> _Task goal_:
Restate the entries below exactly. Images are not part of the copy.

═══ Records for this task ═══

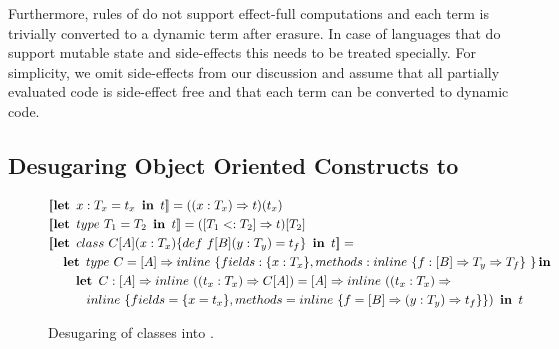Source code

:Furthermore, rules of \calculus do not support effect-full computations and each
  term is trivially converted to a dynamic term after erasure.
 In case of languages that do support mutable state and side-effects this needs to
 be treated specially. For simplicity, we omit side-effects from our discussion and
 assume that all partially evaluated code is side-effect free and that each
  term can be converted to dynamic code.

\subsection{Desugaring Object Oriented Constructs to \calculus}
\label{sct:desugaring}

\begin{figure}
\begin{alignat*}{2}
   & [\![ \klet\ x: T_x = t_x\ \kin \ t ]\!] = ((x: T_x) \ra t)(t_x)\\
   & [\![ \klet\ type\ T_1 = T_2\ \kin\ t ]\!] =  ([T_1 <: T_2] \ra t)[T_2] \\
   & [\![ \klet\ class\ C[A](x: T_x) \{ def\ f[B](y: T_y) = t_f \}\ \kin\ t ]\!]  =  \\
   & \quad   \klet\ type\  C = [A] \ra \inline \{ fields: \{ x: T_x \}, methods: \inline \{ f: [B] \ra T_y \ra T_f \}\ \} \kin  \\
   & \quad \quad \klet\ C: [A] \ra \inline((t_x: T_x) \ra C[A])  =  [A] \ra \inline((t_x: T_x) \ra\\
   & \quad \quad \quad  \inline \{ fields = \{x = t_x\}, methods = \inline \{f = [B] \ra (y: T_y) \ra t_f \}\}) \ \kin\ t
\end{alignat*}
\caption{Desugaring of classes into \calculus.}
\label{fig:desugaring-classes}
\end{figure}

═══

> _Result for this task_:
Source code

:Furthermore, rules of \calculus do not support effect-full computations and each
  term is trivially converted to a dynamic term after erasure.
 In case of languages that do support mutable state and side-effects this needs to
 be treated specially. For simplicity, we omit side-effects from our discussion and
 assume that all partially evaluated code is side-effect free and that each
  term can be converted to dynamic code.

\subsection{Desugaring Object Oriented Constructs to \calculus}
\label{sct:desugaring}

\begin{figure}
\begin{alignat*}{2}
   & [\![ \klet\ x: T_x = t_x\ \kin \ t ]\!] = ((x: T_x) \ra t)(t_x)\\
   & [\![ \klet\ type\ T_1 = T_2\ \kin\ t ]\!] =  ([T_1 <: T_2] \ra t)[T_2] \\
   & [\![ \klet\ class\ C[A](x: T_x) \{ def\ f[B](y: T_y) = t_f \}\ \kin\ t ]\!]  =  \\
   & \quad   \klet\ type\  C = [A] \ra \inline \{ fields: \{ x: T_x \}, methods: \inline \{ f: [B] \ra T_y \ra T_f \}\ \} \kin  \\
   & \quad \quad \klet\ C: [A] \ra \inline((t_x: T_x) \ra C[A])  =  [A] \ra \inline((t_x: T_x) \ra\\
   & \quad \quad \quad  \inline \{ fields = \{x = t_x\}, methods = \inline \{f = [B] \ra (y: T_y) \ra t_f \}\}) \ \kin\ t
\end{alignat*}
\caption{Desugaring of classes into \calculus.}
\label{fig:desugaring-classes}
\end{figure}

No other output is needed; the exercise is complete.